Let $T\subset \mathbb{C}$ be compact and $T^\circ$ be connected subsets of $\mathbb{C}$ where $T^\circ$ denotes interior of $T.$ Let $f: T \to\mathbb{C}$ be continuous and non constant. Also let $f\big|_{T^\circ}$, i.e, its restriction on interior of $T$ be analytic. Prove that $|f|$ attains its maximum over $T$ on the boundary $\partial T$
Let $f = u + iv $ be continuous on $T$
Then, $|f| = \sqrt{u^2 + v^2}$ is a continuous function $|f|:T \to \mathbb{R}$
Since, $T$ is compact, $|f| $ will attain maximum value, say M, somewhere on $T$.

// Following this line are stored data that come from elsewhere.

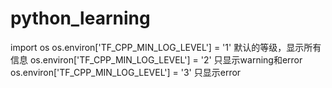 # python_learning

import os
os.environ['TF_CPP_MIN_LOG_LEVEL'] = '1'  默认的等级，显示所有信息
os.environ['TF_CPP_MIN_LOG_LEVEL'] = '2'  只显示warning和error
os.environ['TF_CPP_MIN_LOG_LEVEL'] = '3'  只显示error
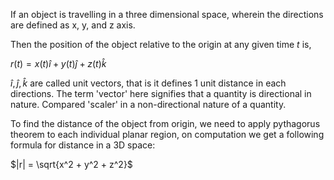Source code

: If an object is travelling in a three dimensional space, wherein the directions are defined as x, y, and z axis.

Then the position of the object relative to the origin at any given time $t$ is,

$r(t) = x(t)\hat i + y(t)\hat j + z(t) \hat k$

$\hat i , \hat j, \hat k$ are called unit vectors, that is it defines 1 unit distance in each directions. The term 'vector' here signifies that a quantity is directional in nature. Compared 'scaler' in a non-directional nature of a quantity.

To find the distance of the object from origin, we need to apply pythagorus theorem to each individual planar region, on computation we get a following formula for distance in a 3D space:

$|r| = \sqrt{x^2 + y^2 + z^2}$

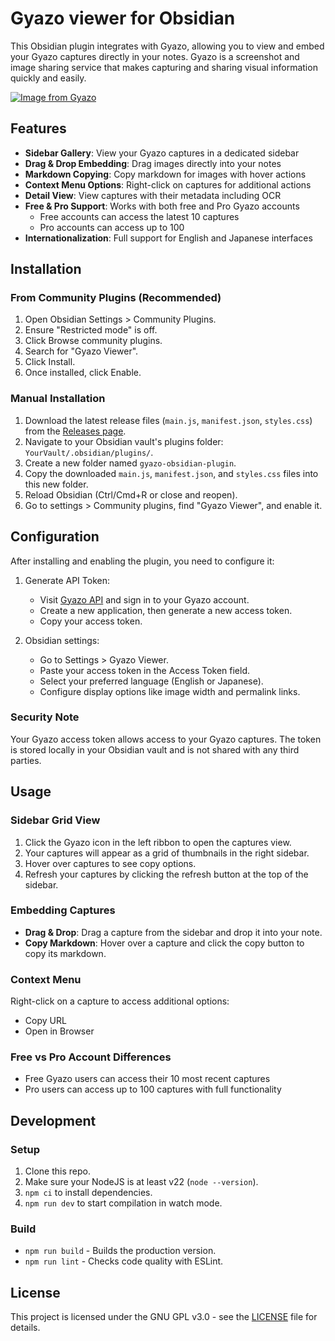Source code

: # Gyazo viewer for Obsidian

This Obsidian plugin integrates with Gyazo, allowing you to view and embed your Gyazo captures directly in your notes. Gyazo is a screenshot and image sharing service that makes capturing and sharing visual information quickly and easily.

[![Image from Gyazo](https://t.gyazo.com/teams/nota/4ac0c420da3f52e9d87f8c2db6bdbe8b.gif)](https://nota.gyazo.com/4ac0c420da3f52e9d87f8c2db6bdbe8b)

## Features

- **Sidebar Gallery**: View your Gyazo captures in a dedicated sidebar
- **Drag & Drop Embedding**: Drag images directly into your notes
- **Markdown Copying**: Copy markdown for images with hover actions
- **Context Menu Options**: Right-click on captures for additional actions
- **Detail View**: View captures with their metadata including OCR
- **Free & Pro Support**: Works with both free and Pro Gyazo accounts
  - Free accounts can access the latest 10 captures
  - Pro accounts can access up to 100
- **Internationalization**: Full support for English and Japanese interfaces

## Installation

### From Community Plugins (Recommended)

1. Open Obsidian Settings > Community Plugins.
2. Ensure "Restricted mode" is off.
3. Click Browse community plugins.
4. Search for "Gyazo Viewer".
5. Click Install.
6. Once installed, click Enable.

### Manual Installation

1. Download the latest release files (`main.js`, `manifest.json`, `styles.css`) from the [Releases page](https://github.com/nota/gyazo-obsidian-plugin/releases/latest).
2. Navigate to your Obsidian vault's plugins folder: `YourVault/.obsidian/plugins/`.
3. Create a new folder named `gyazo-obsidian-plugin`.
4. Copy the downloaded `main.js`, `manifest.json`, and `styles.css` files into this new folder.
5. Reload Obsidian (Ctrl/Cmd+R or close and reopen).
6. Go to settings > Community plugins, find "Gyazo Viewer", and enable it.

## Configuration

After installing and enabling the plugin, you need to configure it:

1. Generate API Token:
   - Visit [Gyazo API](https://gyazo.com/api) and sign in to your Gyazo account.
   - Create a new application, then generate a new access token.
   - Copy your access token.

2. Obsidian settings:
   - Go to Settings > Gyazo Viewer.
   - Paste your access token in the Access Token field.
   - Select your preferred language (English or Japanese).
   - Configure display options like image width and permalink links.

### Security Note

Your Gyazo access token allows access to your Gyazo captures. The token is stored locally in your Obsidian vault and is not shared with any third parties.

## Usage

### Sidebar Grid View

1. Click the Gyazo icon in the left ribbon to open the captures view.
2. Your captures will appear as a grid of thumbnails in the right sidebar.
3. Hover over captures to see copy options.
4. Refresh your captures by clicking the refresh button at the top of the sidebar.

### Embedding Captures

- **Drag & Drop**: Drag a capture from the sidebar and drop it into your note.
- **Copy Markdown**: Hover over a capture and click the copy button to copy its markdown.

### Context Menu

Right-click on a capture to access additional options:
- Copy URL
- Open in Browser

### Free vs Pro Account Differences

- Free Gyazo users can access their 10 most recent captures
- Pro users can access up to 100 captures with full functionality

## Development

### Setup

1. Clone this repo.
2. Make sure your NodeJS is at least v22 (`node --version`).
3. `npm ci` to install dependencies.
4. `npm run dev` to start compilation in watch mode.

### Build

- `npm run build` - Builds the production version.
- `npm run lint` - Checks code quality with ESLint.

## License

This project is licensed under the GNU GPL v3.0 - see the [LICENSE](https://raw.githubusercontent.com/nota/gyazo-obsidian-plugin/master/LICENSE) file for details.
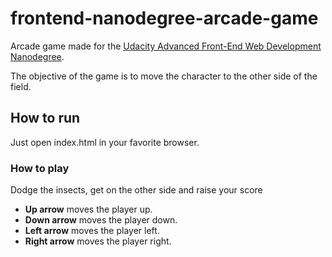 frontend-nanodegree-arcade-game
===============================

Arcade game made for the [Udacity Advanced Front-End Web Development Nanodegree](https://br.udacity.com/course/front-end-web-developer-nanodegree--nd001-br-advanced).

The objective of the game is to move the character to the other side of the field.

## How to run
Just open index.html in your favorite browser.

### How to play
Dodge the insects, get on the other side and raise your score

* **Up arrow** moves the player up.
* **Down arrow** moves the player down.
* **Left arrow** moves the player left.
* **Right arrow** moves the player right.
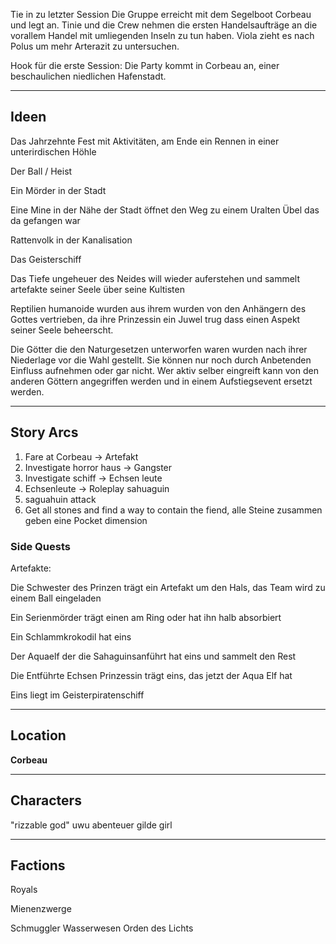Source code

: 
Tie in zu letzter Session
Die Gruppe erreicht mit dem Segelboot Corbeau und legt an.
Tinie und die Crew nehmen die ersten Handelsaufträge an die vorallem Handel mit umliegenden Inseln zu tun haben.
Viola zieht es nach Polus um mehr Arterazit zu untersuchen.



Hook für die erste Session:
Die Party kommt in Corbeau an, einer beschaulichen niedlichen Hafenstadt.


---
## Ideen

Das Jahrzehnte Fest mit Aktivitäten, am Ende ein Rennen in einer unterirdischen Höhle

Der Ball / Heist

Ein Mörder in der Stadt

Eine Mine in der Nähe der Stadt öffnet den Weg zu einem Uralten Übel das da gefangen war

Rattenvolk in der Kanalisation

Das Geisterschiff



Das Tiefe ungeheuer des Neides will wieder auferstehen und sammelt artefakte seiner Seele über seine Kultisten

Reptilien humanoide wurden aus ihrem wurden von den Anhängern des Gottes vertrieben, da ihre Prinzessin ein Juwel trug dass einen Aspekt seiner Seele beheerscht.

Die Götter die den Naturgesetzen unterworfen waren wurden nach ihrer Niederlage vor die Wahl gestellt. Sie können nur noch durch Anbetenden Einfluss aufnehmen oder gar nicht. Wer aktiv selber eingreift kann von den anderen Göttern angegriffen werden und in einem Aufstiegsevent ersetzt werden.

---
## Story Arcs


1. Fare at Corbeau -> Artefakt
2. Investigate horror haus -> Gangster
3. Investigate schiff -> Echsen leute
4. Echsenleute -> Roleplay sahuaguin
5. saguahuin attack 
6. Get all stones and find a way to contain the fiend, alle Steine zusammen geben eine Pocket dimension


### Side Quests

Artefakte:

Die Schwester des Prinzen trägt ein Artefakt um den Hals, das Team wird zu einem Ball eingeladen

Ein Serienmörder trägt einen am Ring oder hat ihn halb absorbiert

Ein Schlammkrokodil hat eins

Der Aquaelf der die Sahaguinsanführt hat eins und sammelt den Rest

Die Entführte Echsen Prinzessin trägt eins, das jetzt der Aqua Elf hat

Eins liegt im Geisterpiratenschiff

---
## Location

**Corbeau**


---
## Characters

"rizzable god"
uwu abenteuer gilde girl


---
## Factions

Royals

Mienenzwerge 

Schmuggler
Wasserwesen
Orden des Lichts


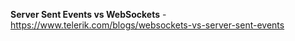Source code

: **Server Sent Events vs WebSockets** - https://www.telerik.com/blogs/websockets-vs-server-sent-events
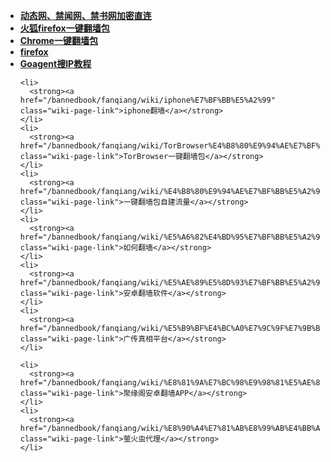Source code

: <div class="boxed-group-inner wiki-auxiliary-content wiki-auxiliary-content-no-bg">
  <ul class="wiki-pages" data-filterable-for="wiki-pages-filter" data-filterable-type="substring">
    <li>
      <strong><a href="/bannedbook/fanqiang/wiki/jwproxy" class="wiki-page-link">动态网、禁闻网、禁书网加密直连</a></strong>
    </li>
 <li>
      <strong><a href="/bannedbook/fanqiang/wiki/%E7%81%AB%E7%8B%90firefox%E4%B8%80%E9%94%AE%E7%BF%BB%E5%A2%99%E5%8C%85" class="wiki-page-link">火狐firefox一键翻墙包</a></strong>
    </li>    
    <li>
      <strong><a href="/bannedbook/fanqiang/wiki/Chrome%E4%B8%80%E9%94%AE%E7%BF%BB%E5%A2%99%E5%8C%85" class="wiki-page-link">Chrome一键翻墙包</a></strong>
    </li>
    <li>
      <strong><a href="/bannedbook/fanqiang/wiki/firefox" class="wiki-page-link">firefox</a></strong>
    </li>
    <li>
      <strong><a href="/bannedbook/fanqiang/wiki/Goagent%E6%90%9CIP%E6%95%99%E7%A8%8B" class="wiki-page-link">Goagent搜IP教程</a></strong>
    </li>

    <li>
      <strong><a href="/bannedbook/fanqiang/wiki/iphone%E7%BF%BB%E5%A2%99" class="wiki-page-link">iphone翻墙</a></strong>
    </li>
    <li>
      <strong><a href="/bannedbook/fanqiang/wiki/TorBrowser%E4%B8%80%E9%94%AE%E7%BF%BB%E5%A2%99%E5%8C%85" class="wiki-page-link">TorBrowser一键翻墙包</a></strong>
    </li>
    <li>
      <strong><a href="/bannedbook/fanqiang/wiki/%E4%B8%80%E9%94%AE%E7%BF%BB%E5%A2%99%E5%8C%85%E8%87%AA%E5%BB%BA%E6%B5%81%E9%87%8F" class="wiki-page-link">一键翻墙包自建流量</a></strong>
    </li>
    <li>
      <strong><a href="/bannedbook/fanqiang/wiki/%E5%A6%82%E4%BD%95%E7%BF%BB%E5%A2%99" class="wiki-page-link">如何翻墙</a></strong>
    </li>
    <li>
      <strong><a href="/bannedbook/fanqiang/wiki/%E5%AE%89%E5%8D%93%E7%BF%BB%E5%A2%99%E8%BD%AF%E4%BB%B6" class="wiki-page-link">安卓翻墙软件</a></strong>
    </li>
    <li>
      <strong><a href="/bannedbook/fanqiang/wiki/%E5%B9%BF%E4%BC%A0%E7%9C%9F%E7%9B%B8%E5%B9%B3%E5%8F%B0" class="wiki-page-link">广传真相平台</a></strong>
    </li>
   
    <li>
      <strong><a href="/bannedbook/fanqiang/wiki/%E8%81%9A%E7%BC%98%E9%98%81%E5%AE%89%E5%8D%93%E7%BF%BB%E5%A2%99APP" class="wiki-page-link">聚缘阁安卓翻墙APP</a></strong>
    </li>
    <li>
      <strong><a href="/bannedbook/fanqiang/wiki/%E8%90%A4%E7%81%AB%E8%99%AB%E4%BB%A3%E7%90%86" class="wiki-page-link">萤火虫代理</a></strong>
    </li>
  </ul>
</div>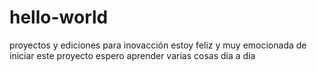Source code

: # hello-world
proyectos y ediciones para inovacción
estoy feliz y muy emocionada de iniciar este proyecto espero aprender varias cosas dia a dia
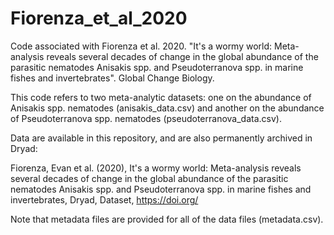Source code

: # Fiorenza_et_al_2020
Code associated with Fiorenza et al. 2020. "It's a wormy world: Meta-analysis reveals several decades of change in the global abundance of the parasitic nematodes Anisakis spp. and Pseudoterranova spp. in marine fishes and invertebrates". Global Change Biology.

This code refers to two meta-analytic datasets: one on the abundance of Anisakis spp. nematodes (anisakis_data.csv) and another on the abundance of Pseudoterranova spp. nematodes (pseudoterranova_data.csv).

Data are available in this repository, and are also permanently archived in Dryad:

Fiorenza, Evan et al. (2020), It's a wormy world: Meta-analysis reveals several decades of change in the global abundance of the parasitic nematodes Anisakis spp. and Pseudoterranova spp. in marine fishes and invertebrates, Dryad, Dataset, https://doi.org/

Note that metadata files are provided for all of the data files (metadata.csv).
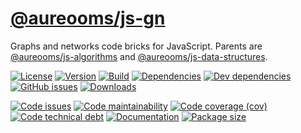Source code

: [@aureooms/js-gn](https://aureooms.github.io/js-gn)
==

Graphs and networks code bricks for JavaScript.
Parents are
[@aureooms/js-algorithms](https://github.com/aureooms/js-algorithms)
and
[@aureooms/js-data-structures](https://github.com/aureooms/js-data-structures).

[![License](https://img.shields.io/github/license/aureooms/js-gn.svg)](https://raw.githubusercontent.com/aureooms/js-gn/master/LICENSE)
[![Version](https://img.shields.io/npm/v/@aureooms/js-gn.svg)](https://www.npmjs.org/package/@aureooms/js-gn)
[![Build](https://img.shields.io/travis/aureooms/js-gn/master.svg)](https://travis-ci.org/aureooms/js-gn/branches)
[![Dependencies](https://img.shields.io/david/aureooms/js-gn.svg)](https://david-dm.org/aureooms/js-gn)
[![Dev dependencies](https://img.shields.io/david/dev/aureooms/js-gn.svg)](https://david-dm.org/aureooms/js-gn?type=dev)
[![GitHub issues](https://img.shields.io/github/issues/aureooms/js-gn.svg)](https://github.com/aureooms/js-gn/issues)
[![Downloads](https://img.shields.io/npm/dm/@aureooms/js-gn.svg)](https://www.npmjs.org/package/@aureooms/js-gn)

[![Code issues](https://img.shields.io/codeclimate/issues/aureooms/js-gn.svg)](https://codeclimate.com/github/aureooms/js-gn/issues)
[![Code maintainability](https://img.shields.io/codeclimate/maintainability/aureooms/js-gn.svg)](https://codeclimate.com/github/aureooms/js-gn/trends/churn)
[![Code coverage (cov)](https://img.shields.io/codecov/c/gh/aureooms/js-gn/master.svg)](https://codecov.io/gh/aureooms/js-gn)
[![Code technical debt](https://img.shields.io/codeclimate/tech-debt/aureooms/js-gn.svg)](https://codeclimate.com/github/aureooms/js-gn/trends/technical_debt)
[![Documentation](https://aureooms.github.io/js-gn/badge.svg)](https://aureooms.github.io/js-gn/source.html)
[![Package size](https://img.shields.io/bundlephobia/minzip/@aureooms/js-gn)](https://bundlephobia.com/result?p=@aureooms/js-gn)
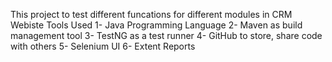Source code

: This project to test different funcations for different modules in CRM Webiste Tools Used 1- Java Programming Language 2- Maven as build management tool 3- TestNG as a test runner 4- GitHub to store, share code with others 5- Selenium UI 6- Extent Reports
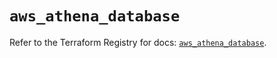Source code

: # `aws_athena_database`

Refer to the Terraform Registry for docs: [`aws_athena_database`](https://registry.terraform.io/providers/hashicorp/aws/5.59.0/docs/resources/athena_database).
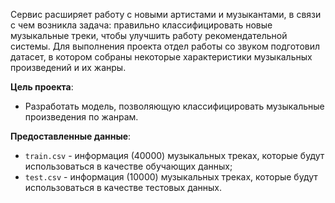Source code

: Сервис расширяет работу с новыми артистами и музыкантами, в связи с чем возникла задача: правильно классифицировать новые музыкальные треки, чтобы улучшить работу рекомендательной системы. Для выполнения проекта отдел работы со звуком подготовил датасет, в котором собраны некоторые характеристики музыкальных произведений и их жанры.

**Цель проекта**: 
* Разработать модель, позволяющую классифицировать музыкальные произведения по жанрам.

**Предоставленные данные**:
* `train.csv` - информация (40000) музыкальных треках, которые будут использоваться в качестве обучающих данных;
* `test.csv` - информация (10000) музыкальных треках, которые будут использоваться в качестве тестовых данных.

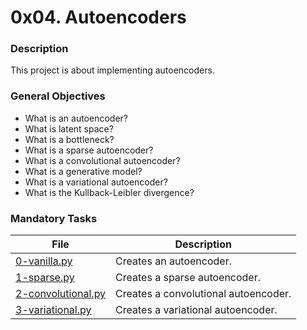 # 0x04. Autoencoders

### Description

This project is about implementing autoencoders.

### General Objectives

* What is an autoencoder?
* What is latent space?
* What is a bottleneck?
* What is a sparse autoencoder?
* What is a convolutional autoencoder?
* What is a generative model?
* What is a variational autoencoder?
* What is the Kullback-Leibler divergence?

### Mandatory Tasks

| File | Description |
| ------ | ------ |
| [0-vanilla.py](0-vanilla.py) | Creates an autoencoder. |
| [1-sparse.py](1-sparse.py) | Creates a sparse autoencoder. |
| [2-convolutional.py](2-convolutional.py) | Creates a convolutional autoencoder. |
| [3-variational.py](3-variational.py) | Creates a variational autoencoder. |
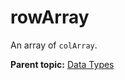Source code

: # rowArray

An array of `colArray`.

**Parent topic:** [Data Types](../data_types/c_data_types.md)

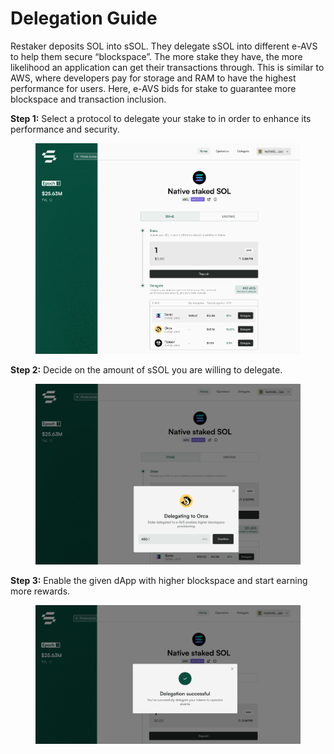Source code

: # Delegation Guide

Restaker deposits SOL into sSOL. They delegate sSOL into different e-AVS to help them secure “blockspace”. The more stake they have, the more likelihood an application can get their transactions through. This is similar to AWS, where developers pay for storage and RAM to have the highest performance for users. Here, e-AVS bids for stake to guarantee more blockspace and transaction inclusion.

**Step 1:** Select a protocol to delegate your stake to in order to enhance its performance and security.&#x20;

<figure><img src="../.gitbook/assets/image (2).png" alt=""><figcaption></figcaption></figure>

**Step 2:** Decide on the amount of sSOL you are willing to delegate.&#x20;

<figure><img src="../.gitbook/assets/image (4).png" alt=""><figcaption></figcaption></figure>

**Step 3:** Enable the given dApp with higher blockspace and start earning more rewards.

<figure><img src="../.gitbook/assets/image (6).png" alt=""><figcaption></figcaption></figure>
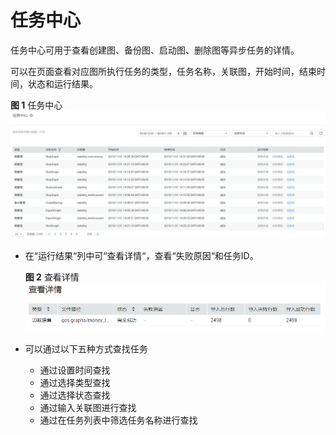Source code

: # 任务中心<a name="ges_01_0064"></a>

任务中心可用于查看创建图、备份图、启动图、删除图等异步任务的详情。

可以在页面查看对应图所执行任务的类型，任务名称，关联图，开始时间，结束时间，状态和运行结果。

**图 1**  任务中心<a name="fig1750313255208"></a>  
![](figures/任务中心.png "任务中心")

-   在“运行结果“列中可“查看详情“，查看“失败原因“和任务ID。

    **图 2**  查看详情<a name="fig1579118161815"></a>  
    ![](figures/查看详情.png "查看详情")


-   可以通过以下五种方式查找任务
    -   通过设置时间查找
    -   通过选择类型查找
    -   通过选择状态查找
    -   通过输入关联图进行查找
    -   通过在任务列表中筛选任务名称进行查找


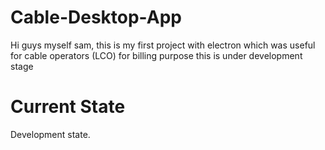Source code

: # Cable-Desktop-App

Hi guys myself sam, this is my first project with electron which was useful for cable operators (LCO) for billing purpose this is under development stage

# Current State

Development state.
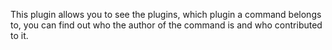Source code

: This plugin allows you to see the plugins, which plugin a command belongs to, you can find out who the author of the command is and who contributed to it.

Hence, $\exists z_0 \in T $ such that $|f(z_0)| = M$ and $|f(z)| \leq M \;\forall z\in T $
All that is left to prove is that $z_0 \notin T^\circ$.
But this follows directly from Maximum Modulus Principle which states that
If a function $f$ is analytic and not constant in a given domain $D$, then $| f (z)|$ has no maximum value in $D$. That is, there is no point $z_0$ in the domain such that $| f (z)| \leq | f (z_0)|$ for all points $z$ in it.